Eastern Promises is a film about Nikolai (Viggo Mortensen), the driver for a Russian mob family based in London and doing their family business behind the guise of a fine restaurant. I can’t say for sure that Cronenberg borrowed specifically from The Godfather when he set the Russian family up with a charming, calculating patriarch (called Semyon, played by Armin Mueller-Stahl) who vaguely resembles Vito Corleone; a fireball son of the patriarch, whose wild temper seems always to get the best of him and who vaguely resembles Sonny (this one called Kirill, by Vincent Cassel); and someone not of the family in a trusted role, sort of like Tom Hagen (the aforementioned Nikolai) - but the echoes are there.
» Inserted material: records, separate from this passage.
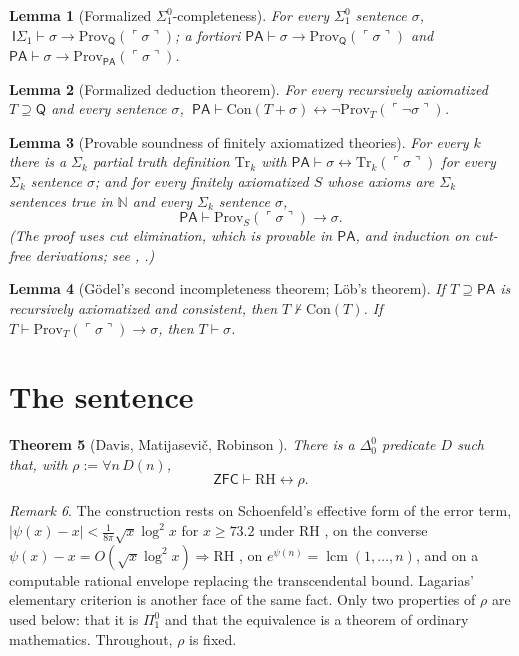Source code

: \documentclass[11pt]{article}
\newtheorem{theorem}{Theorem}[section]
\newtheorem{lemma}[theorem]{Lemma}
\theoremstyle{definition}
\theoremstyle{remark}
\newtheorem{remark}[theorem]{Remark}
\newcommand{\N}{\mathbb N}
\newcommand{\PA}{\mathsf{PA}}
\newcommand{\ZFC}{\mathsf{ZFC}}
\newcommand{\RA}{\mathsf{Q}}
\newcommand{\ISig}{\mathsf{I}\Sigma_1}
\newcommand{\Prov}{\mathrm{Prov}}
\newcommand{\Con}{\mathrm{Con}}
\newcommand{\Tr}{\mathrm{Tr}}
\newcommand{\RH}{\mathrm{RH}}
\newcommand{\gn}[1]{\ulcorner #1\urcorner}
\newcommand{\Pione}{\Pi^0_1}
\newcommand{\Sigone}{\Sigma^0_1}
\newcommand{\Dzero}{\Delta^0_0}
\DeclareMathOperator{\lcm}{lcm}
\begin{document}
\begin{lemma}[Formalized $\Sigone$-completeness]\label{lem:provsigma}
For every $\Sigone$ sentence $\sigma$, $\ \ISig\vdash\sigma\to\Prov_\RA(\gn\sigma)$; a fortiori $\PA\vdash\sigma\to\Prov_\RA(\gn\sigma)$ and $\PA\vdash\sigma\to\Prov_\PA(\gn\sigma)$.
\end{lemma}

\begin{lemma}[Formalized deduction theorem]\label{lem:ded}
For every recursively axiomatized $T\supseteq\RA$ and every sentence $\sigma$, $\ \PA\vdash\Con(T+\sigma)\leftrightarrow\neg\Prov_T(\gn{\neg\sigma})$.
\end{lemma}

\begin{lemma}[Provable soundness of finitely axiomatized theories]\label{lem:refl}
For every $k$ there is a $\Sigma_k$ partial truth definition $\Tr_k$ with $\PA\vdash\sigma\leftrightarrow\Tr_k(\gn\sigma)$ for every $\Sigma_k$ sentence $\sigma$; and for every finitely axiomatized $S$ whose axioms are $\Sigma_k$ sentences true in $\N$ and every $\Sigma_k$ sentence $\sigma$,
\[
\PA\vdash\Prov_S(\gn\sigma)\to\sigma .
\]
(The proof uses cut elimination, which is provable in $\PA$, and induction on cut-free derivations; see \cite[Chapter III]{HP}, \cite[Chapter 2]{Lindstrom}.)
\end{lemma}

\begin{lemma}[G\"odel's second incompleteness theorem; L\"ob's theorem]\label{lem:g2}
If $T\supseteq\PA$ is recursively axiomatized and consistent, then $T\nvdash\Con(T)$. If $T\vdash\Prov_T(\gn\sigma)\to\sigma$, then $T\vdash\sigma$.
\end{lemma}

\section{The sentence}

\begin{theorem}[Davis, Matijasevi\v{c}, Robinson \cite{DMR}]\label{thm:form}
There is a $\Dzero$ predicate $D$ such that, with $\rho:=\forall n\,D(n)$,
\[
\ZFC\vdash\RH\leftrightarrow\rho .
\]
\end{theorem}

\begin{remark}
The construction rests on Schoenfeld's effective form of the error term, $|\psi(x)-x|<\frac1{8\pi}\sqrt x\log^2x$ for $x\ge73.2$ under $\RH$ \cite{Schoenfeld}, on the converse $\psi(x)-x=O(\sqrt x\log^2x)\Rightarrow\RH$ \cite[\S14]{Titchmarsh}, on $e^{\psi(n)}=\lcm(1,\dots,n)$, and on a computable rational envelope replacing the transcendental bound. Lagarias' elementary criterion \cite{Lagarias} is another face of the same fact. Only two properties of $\rho$ are used below: that it is $\Pione$ and that the equivalence is a theorem of ordinary mathematics. Throughout, $\rho$ is fixed.
\end{remark}
\end{document}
Naomi Watts plays a midwife who is part Russian but does not speak the language, and she is drawn into the story when a pregnant young girl dies in childbirth on her ward. Among the girl’s possessions is a diary in Russian, which Anna cannot read. A business card inside the diary (a necessary contrivance) leads Anna to the mob family’s restaurant to see if she can get the diary translated (so she can find out how to contact the family, so that the family can take the baby, which survived).
The film then becomes a character study by way of a crime thriller, and it opens slowly (and sometimes painfully). There are elements of things being not as they seem - but since it is David Cronenberg, you must also contend with the possibility that some of the things that are not as they seem are also not as they seem they are not; and what this means is that as the story progresses and Cronenberg throws double-crosses at you, he also throws double-crosses to those double-crosses at you, and by the time you reach the end of the film, they are coming almost non-stop and stacking up so fast that you can barely keep up.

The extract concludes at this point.